=== Begin Enclosure ===

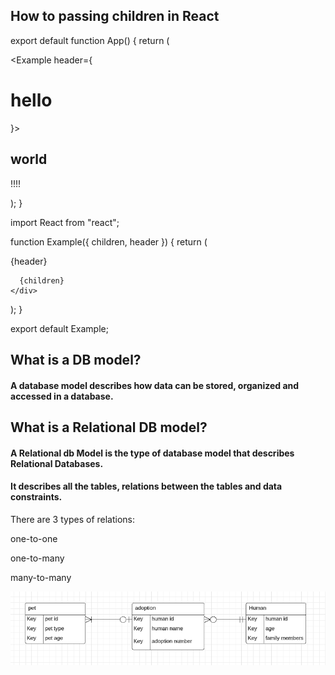 
## How to passing children in React
export default function App() {
  return (
    <div className="App">
      <Example header={<h1>hello</h1>}>
        <h2>world</h2>
        <p>!!!!</p>
      </Example>
    </div>
  );
}

import React from "react";

function Example({ children, header }) {
  return (
    <div>
      {header}

      {children}
    </div>
  );
}

export default Example;



## What is a DB model?
#### A database model describes how data can be stored, organized and accessed in a database.

## What is a Relational DB model?
#### A Relational db Model is the type of database model that describes Relational Databases.
#### It describes all the tables, relations between the tables and data constraints.

There are 3 types of relations:

one-to-one

one-to-many

many-to-many

![Image of props and state](https://github.com/miaypc/Notes/blob/master/images/database.png)

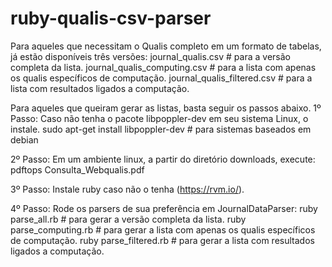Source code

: ruby-qualis-csv-parser
======================

Para aqueles que necessitam o Qualis completo em um formato de tabelas, já estão disponíveis três versões:
journal_qualis.csv # para a versão completa da lista.
journal_qualis_computing.csv # para a lista com apenas os qualis específicos de computação.
journal_qualis_filtered.csv # para a lista com resultados ligados a computação.



Para aqueles que queiram gerar as listas, basta seguir os passos abaixo.
1º Passo:
Caso não tenha o pacote libpoppler-dev em seu sistema Linux, o instale.
sudo apt-get install libpoppler-dev # para sistemas baseados em debian

2º Passo:
Em um ambiente linux, a partir do diretório downloads, execute:
pdftops Consulta_Webqualis.pdf

3º Passo:
Instale ruby caso não o tenha (https://rvm.io/).

4º Passo:
Rode os parsers de sua preferência em JournalDataParser:
ruby parse_all.rb # para gerar a versão completa da lista.
ruby parse_computing.rb # para gerar a lista com apenas os qualis específicos de computação.
ruby parse_filtered.rb # para gerar a lista com resultados ligados a computação.

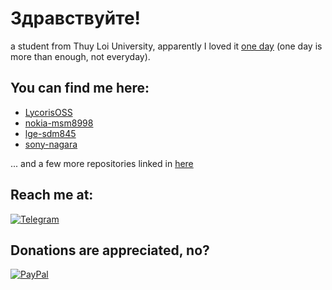 # Здравствуйте!

a student from Thuy Loi University, apparently I loved it [one day](https://www.youtube.com/watch?v=34Nj0OlI5ws) (one day is more than enough, not everyday).

## You can find me here:
- [LycorisOSS](https://github.com/LycorisOSS)
- [nokia-msm8998](https://github.com/nokia-msm8998)
- [lge-sdm845](https://github.com/lge-sdm845)
- [sony-nagara](https://github.com/sony-nagara)

... and a few more repositories linked in [here](https://github.com/log1cs?tab=repositories)

## Reach me at:
[![Telegram](https://img.shields.io/badge/Telegram-0088cc?style=for-the-badge&logo=telegram&logoColor=ffffff)](https://t.me/log1cs)

## Donations are appreciated, no?
[![PayPal](https://img.shields.io/badge/PayPal-00457C?style=for-the-badge&logo=paypal&logoColor=white)](https://paypal.me/log1cs)
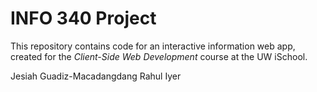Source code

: # INFO 340 Project

This repository contains code for an interactive information web app, created for the _Client-Side Web Development_ course at the UW iSchool.

Jesiah Guadiz-Macadangdang
Rahul Iyer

=== End Enclosure ===

== Exercise requirements ==
Which lines in the records above include the word "database"? Copy them out.

== Exercise result ==
#### A database model describes how data can be stored, organized and accessed in a database.
#### A Relational db Model is the type of database model that describes Relational Databases.
![Image of props and state](https://github.com/miaypc/Notes/blob/master/images/database.png)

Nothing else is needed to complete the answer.